There is one span to output from the data below: the lines starting at the line with "contem histórias sobre" and ending at the line with "Na sequência, pedir". Output it exactly, ends included, nothing more.

(Collected data)
--- --- ---

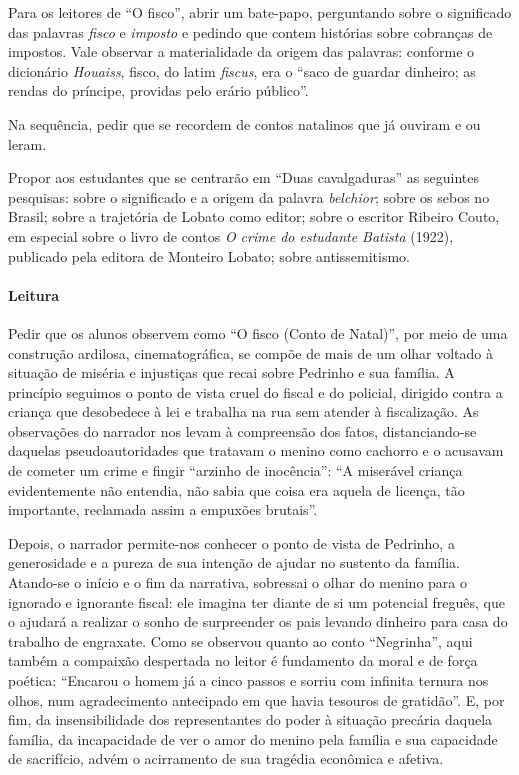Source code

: \documentclass[11pt]{extarticle}
\begin{document}
Para os leitores de ``O fisco'', abrir um bate-papo, perguntando sobre o
significado das palavras \emph{fisco} e \emph{imposto} e pedindo que
contem histórias sobre cobranças de impostos. Vale observar a
materialidade da origem das palavras: conforme o dicionário
\emph{Houaiss}, fisco, do latim \emph{fiscus}, era o ``saco de guardar
dinheiro; as rendas do príncipe, providas pelo erário público''.

Na sequência, pedir que se recordem de contos natalinos que já ouviram e
ou leram.

Propor aos estudantes que se centrarão em ``Duas cavalgaduras'' as
seguintes pesquisas: sobre o significado e a origem da palavra
\emph{belchior}; sobre os sebos no Brasil; sobre a trajetória de Lobato
como editor; sobre o escritor Ribeiro Couto, em especial sobre o livro
de contos \emph{O crime do estudante Batista} (1922), publicado pela
editora de Monteiro Lobato; sobre antissemitismo.

\asterisc\paragraph{Leitura}

Pedir que os alunos observem como ``O fisco (Conto de Natal)'', por meio
de uma construção ardilosa, cinematográfica, se compõe de mais de um
olhar voltado à situação de miséria e injustiças que recai sobre
Pedrinho e sua família. A princípio seguimos o ponto de vista cruel do
fiscal e do policial, dirigido contra a criança que desobedece à lei e
trabalha na rua sem atender à fiscalização. As observações do narrador
nos levam à compreensão dos fatos, distanciando-se daquelas
pseudoautoridades que tratavam o menino como cachorro e o acusavam de
cometer um crime e fingir ``arzinho de inocência'': ``A miserável
criança evidentemente não entendia, não sabia que coisa era aquela de
licença, tão importante, reclamada assim a empuxões brutais''.

Depois, o narrador permite-nos conhecer o ponto de vista de Pedrinho, a
generosidade e a pureza de sua intenção de ajudar no sustento da
família. Atando-se o início e o fim da narrativa, sobressai o olhar do
menino para o ignorado e ignorante fiscal: ele imagina ter diante de si
um potencial freguês, que o ajudará a realizar o sonho de surpreender os
pais levando dinheiro para casa do trabalho de engraxate. Como se
observou quanto ao conto ``Negrinha'', aqui também a compaixão
despertada no leitor é fundamento da moral e de força poética: ``Encarou
o homem já a cinco passos e sorriu com infinita ternura nos olhos, num
agradecimento antecipado em que havia tesouros de gratidão''. E, por
fim, da insensibilidade dos representantes do poder à situação precária
daquela família, da incapacidade de ver o amor do menino pela família e
sua capacidade de sacrifício, advém o acirramento de sua tragédia
econômica e afetiva.
\end{document}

--- --- ---

## [Response box]
contem histórias sobre cobranças de impostos. Vale observar a
materialidade da origem das palavras: conforme o dicionário
\emph{Houaiss}, fisco, do latim \emph{fiscus}, era o ``saco de guardar
dinheiro; as rendas do príncipe, providas pelo erário público''.

Na sequência, pedir que se recordem de contos natalinos que já ouviram e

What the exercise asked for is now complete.